> _ENTRIES SHOWN_:
_ _ _ _
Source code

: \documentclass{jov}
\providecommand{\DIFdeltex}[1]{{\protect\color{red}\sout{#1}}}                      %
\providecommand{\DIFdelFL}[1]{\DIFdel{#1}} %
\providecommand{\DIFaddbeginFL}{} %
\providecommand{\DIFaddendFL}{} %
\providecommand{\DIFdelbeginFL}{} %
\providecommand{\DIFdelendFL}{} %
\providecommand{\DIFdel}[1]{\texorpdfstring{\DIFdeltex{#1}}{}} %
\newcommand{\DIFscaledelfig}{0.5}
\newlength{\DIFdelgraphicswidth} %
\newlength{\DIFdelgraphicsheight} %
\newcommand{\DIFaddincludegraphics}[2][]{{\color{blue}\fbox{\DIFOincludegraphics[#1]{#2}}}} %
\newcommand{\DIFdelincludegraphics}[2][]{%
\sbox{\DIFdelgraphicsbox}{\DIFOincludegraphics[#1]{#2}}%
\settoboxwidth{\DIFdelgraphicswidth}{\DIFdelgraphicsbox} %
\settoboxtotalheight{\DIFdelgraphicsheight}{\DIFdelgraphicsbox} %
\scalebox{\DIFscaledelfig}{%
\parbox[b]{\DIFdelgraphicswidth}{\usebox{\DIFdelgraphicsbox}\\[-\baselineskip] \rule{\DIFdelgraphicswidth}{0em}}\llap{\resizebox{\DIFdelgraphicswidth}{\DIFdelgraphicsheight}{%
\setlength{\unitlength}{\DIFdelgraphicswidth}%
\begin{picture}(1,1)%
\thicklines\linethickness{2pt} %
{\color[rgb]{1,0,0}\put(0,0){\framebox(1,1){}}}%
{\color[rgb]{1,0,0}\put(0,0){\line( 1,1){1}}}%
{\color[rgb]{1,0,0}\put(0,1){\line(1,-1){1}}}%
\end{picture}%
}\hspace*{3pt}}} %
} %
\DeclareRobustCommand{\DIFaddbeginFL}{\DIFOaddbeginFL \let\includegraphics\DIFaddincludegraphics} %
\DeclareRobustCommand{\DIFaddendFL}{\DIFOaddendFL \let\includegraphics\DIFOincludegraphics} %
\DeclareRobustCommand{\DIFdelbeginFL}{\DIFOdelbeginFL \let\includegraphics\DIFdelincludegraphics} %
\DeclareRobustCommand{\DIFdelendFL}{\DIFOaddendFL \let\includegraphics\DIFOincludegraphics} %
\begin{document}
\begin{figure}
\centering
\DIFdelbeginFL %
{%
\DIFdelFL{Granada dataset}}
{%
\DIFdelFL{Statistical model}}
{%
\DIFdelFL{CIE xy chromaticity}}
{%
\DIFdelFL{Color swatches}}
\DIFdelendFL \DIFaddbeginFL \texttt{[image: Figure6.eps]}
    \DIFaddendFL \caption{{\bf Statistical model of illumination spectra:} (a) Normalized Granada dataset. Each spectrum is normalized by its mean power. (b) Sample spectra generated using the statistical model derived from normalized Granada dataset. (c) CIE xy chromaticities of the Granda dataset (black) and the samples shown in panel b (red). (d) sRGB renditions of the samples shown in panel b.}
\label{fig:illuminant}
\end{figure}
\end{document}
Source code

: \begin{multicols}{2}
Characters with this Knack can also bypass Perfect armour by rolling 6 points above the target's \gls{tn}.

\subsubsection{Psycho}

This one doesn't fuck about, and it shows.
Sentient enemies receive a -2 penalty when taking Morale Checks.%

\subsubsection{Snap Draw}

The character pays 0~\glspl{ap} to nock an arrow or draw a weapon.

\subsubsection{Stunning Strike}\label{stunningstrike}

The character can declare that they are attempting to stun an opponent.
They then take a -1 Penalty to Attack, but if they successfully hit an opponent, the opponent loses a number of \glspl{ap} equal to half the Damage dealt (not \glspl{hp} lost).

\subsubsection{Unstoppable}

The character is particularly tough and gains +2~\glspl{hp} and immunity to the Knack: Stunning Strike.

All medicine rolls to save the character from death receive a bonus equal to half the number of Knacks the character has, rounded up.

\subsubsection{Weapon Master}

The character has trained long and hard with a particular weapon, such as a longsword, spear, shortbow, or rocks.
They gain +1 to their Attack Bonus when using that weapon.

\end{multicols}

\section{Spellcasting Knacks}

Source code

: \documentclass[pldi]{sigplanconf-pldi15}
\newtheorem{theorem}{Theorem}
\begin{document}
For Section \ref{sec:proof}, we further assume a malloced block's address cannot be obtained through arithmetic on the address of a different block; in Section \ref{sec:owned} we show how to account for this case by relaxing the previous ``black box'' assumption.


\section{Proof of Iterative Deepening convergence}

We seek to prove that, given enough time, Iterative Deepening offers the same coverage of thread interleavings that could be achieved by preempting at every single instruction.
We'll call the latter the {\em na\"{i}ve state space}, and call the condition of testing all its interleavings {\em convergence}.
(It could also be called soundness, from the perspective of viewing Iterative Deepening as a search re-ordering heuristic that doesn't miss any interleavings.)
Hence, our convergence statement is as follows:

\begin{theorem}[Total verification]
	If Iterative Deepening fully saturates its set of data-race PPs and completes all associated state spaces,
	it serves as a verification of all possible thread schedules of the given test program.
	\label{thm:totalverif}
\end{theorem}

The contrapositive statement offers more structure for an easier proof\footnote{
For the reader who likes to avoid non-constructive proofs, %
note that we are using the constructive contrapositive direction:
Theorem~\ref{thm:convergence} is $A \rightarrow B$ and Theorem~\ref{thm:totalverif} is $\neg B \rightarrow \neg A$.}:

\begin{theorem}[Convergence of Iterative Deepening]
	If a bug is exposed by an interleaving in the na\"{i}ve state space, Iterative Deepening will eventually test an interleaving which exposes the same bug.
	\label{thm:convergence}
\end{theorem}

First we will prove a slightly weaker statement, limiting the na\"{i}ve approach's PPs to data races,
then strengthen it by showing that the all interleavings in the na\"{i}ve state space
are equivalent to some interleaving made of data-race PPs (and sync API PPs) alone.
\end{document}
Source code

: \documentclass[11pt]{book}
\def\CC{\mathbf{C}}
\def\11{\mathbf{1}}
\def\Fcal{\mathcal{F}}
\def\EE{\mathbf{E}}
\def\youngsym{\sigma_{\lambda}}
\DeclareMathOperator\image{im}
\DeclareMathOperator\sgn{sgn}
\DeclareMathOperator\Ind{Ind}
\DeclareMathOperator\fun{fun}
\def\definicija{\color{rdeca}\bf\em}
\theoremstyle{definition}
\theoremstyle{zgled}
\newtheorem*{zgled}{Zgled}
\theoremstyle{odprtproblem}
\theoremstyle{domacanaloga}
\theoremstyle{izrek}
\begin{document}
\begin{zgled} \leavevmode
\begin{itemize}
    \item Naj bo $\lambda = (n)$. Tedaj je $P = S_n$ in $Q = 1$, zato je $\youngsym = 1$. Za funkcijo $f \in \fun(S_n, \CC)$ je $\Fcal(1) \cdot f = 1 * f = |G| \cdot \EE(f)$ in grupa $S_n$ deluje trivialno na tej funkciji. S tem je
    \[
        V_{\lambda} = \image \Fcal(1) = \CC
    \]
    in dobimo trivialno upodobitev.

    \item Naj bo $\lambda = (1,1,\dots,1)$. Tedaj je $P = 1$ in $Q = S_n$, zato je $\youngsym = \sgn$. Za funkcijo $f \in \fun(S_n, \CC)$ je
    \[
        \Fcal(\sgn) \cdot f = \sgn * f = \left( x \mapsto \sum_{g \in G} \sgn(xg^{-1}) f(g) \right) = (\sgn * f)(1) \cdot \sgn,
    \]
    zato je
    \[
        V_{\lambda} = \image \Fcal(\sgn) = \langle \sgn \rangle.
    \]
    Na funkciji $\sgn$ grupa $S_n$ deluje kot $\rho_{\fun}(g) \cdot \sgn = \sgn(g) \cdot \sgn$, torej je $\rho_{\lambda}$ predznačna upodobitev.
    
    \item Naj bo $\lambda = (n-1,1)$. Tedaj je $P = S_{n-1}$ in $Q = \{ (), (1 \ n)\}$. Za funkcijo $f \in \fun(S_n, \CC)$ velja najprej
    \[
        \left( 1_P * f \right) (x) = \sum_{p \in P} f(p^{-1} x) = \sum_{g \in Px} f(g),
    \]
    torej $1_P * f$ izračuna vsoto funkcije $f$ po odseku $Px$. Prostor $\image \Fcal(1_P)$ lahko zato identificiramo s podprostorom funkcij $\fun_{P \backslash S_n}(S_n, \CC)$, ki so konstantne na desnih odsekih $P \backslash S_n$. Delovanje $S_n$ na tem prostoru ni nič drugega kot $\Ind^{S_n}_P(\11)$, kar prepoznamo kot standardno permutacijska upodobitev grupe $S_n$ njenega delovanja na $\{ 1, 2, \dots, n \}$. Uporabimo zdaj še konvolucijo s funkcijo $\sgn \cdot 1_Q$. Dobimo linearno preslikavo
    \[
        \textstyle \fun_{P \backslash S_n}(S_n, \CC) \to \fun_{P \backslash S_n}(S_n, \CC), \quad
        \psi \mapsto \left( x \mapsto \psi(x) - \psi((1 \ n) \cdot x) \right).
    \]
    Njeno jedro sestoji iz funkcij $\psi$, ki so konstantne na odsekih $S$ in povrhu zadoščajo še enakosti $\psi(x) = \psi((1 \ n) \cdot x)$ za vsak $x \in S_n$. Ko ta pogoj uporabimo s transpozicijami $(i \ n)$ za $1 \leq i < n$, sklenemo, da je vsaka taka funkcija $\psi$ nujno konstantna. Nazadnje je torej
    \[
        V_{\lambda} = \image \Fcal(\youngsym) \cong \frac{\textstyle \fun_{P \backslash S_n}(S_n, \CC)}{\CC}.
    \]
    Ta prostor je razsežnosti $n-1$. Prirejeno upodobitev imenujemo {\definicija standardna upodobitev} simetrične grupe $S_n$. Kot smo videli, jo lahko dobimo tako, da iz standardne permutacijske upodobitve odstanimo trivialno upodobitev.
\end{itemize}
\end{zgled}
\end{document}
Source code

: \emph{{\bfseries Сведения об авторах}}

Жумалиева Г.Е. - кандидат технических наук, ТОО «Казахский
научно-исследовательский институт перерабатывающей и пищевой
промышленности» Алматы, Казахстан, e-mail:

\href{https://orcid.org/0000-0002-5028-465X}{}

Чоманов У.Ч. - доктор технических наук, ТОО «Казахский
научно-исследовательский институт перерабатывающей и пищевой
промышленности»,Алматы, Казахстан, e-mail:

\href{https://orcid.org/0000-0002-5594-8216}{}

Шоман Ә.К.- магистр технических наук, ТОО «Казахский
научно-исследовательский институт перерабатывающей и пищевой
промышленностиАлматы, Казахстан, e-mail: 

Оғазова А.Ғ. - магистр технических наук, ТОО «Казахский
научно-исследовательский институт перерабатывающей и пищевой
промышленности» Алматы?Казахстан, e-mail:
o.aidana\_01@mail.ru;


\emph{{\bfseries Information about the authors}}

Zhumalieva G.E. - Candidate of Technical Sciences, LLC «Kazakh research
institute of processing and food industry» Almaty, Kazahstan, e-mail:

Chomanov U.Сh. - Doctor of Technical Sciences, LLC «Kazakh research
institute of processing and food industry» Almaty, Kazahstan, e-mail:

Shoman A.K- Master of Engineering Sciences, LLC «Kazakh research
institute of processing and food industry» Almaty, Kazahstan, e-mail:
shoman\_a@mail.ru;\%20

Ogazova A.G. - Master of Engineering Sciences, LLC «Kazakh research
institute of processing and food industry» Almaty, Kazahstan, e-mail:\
_ _ _ _
> _EXERCISE PROMPT_: Copy each line of the data that contains the word "DIFaddendFL", leaving the other lines out.

> _ANSWER TO THIS PROBLEM_:
\providecommand{\DIFaddendFL}{} %
\DeclareRobustCommand{\DIFaddendFL}{\DIFOaddendFL \let\includegraphics\DIFOincludegraphics} %
    \DIFaddendFL \caption{{\bf Statistical model of illumination spectra:} (a) Normalized Granada dataset. Each spectrum is normalized by its mean power. (b) Sample spectra generated using the statistical model derived from normalized Granada dataset. (c) CIE xy chromaticities of the Granda dataset (black) and the samples shown in panel b (red). (d) sRGB renditions of the samples shown in panel b.}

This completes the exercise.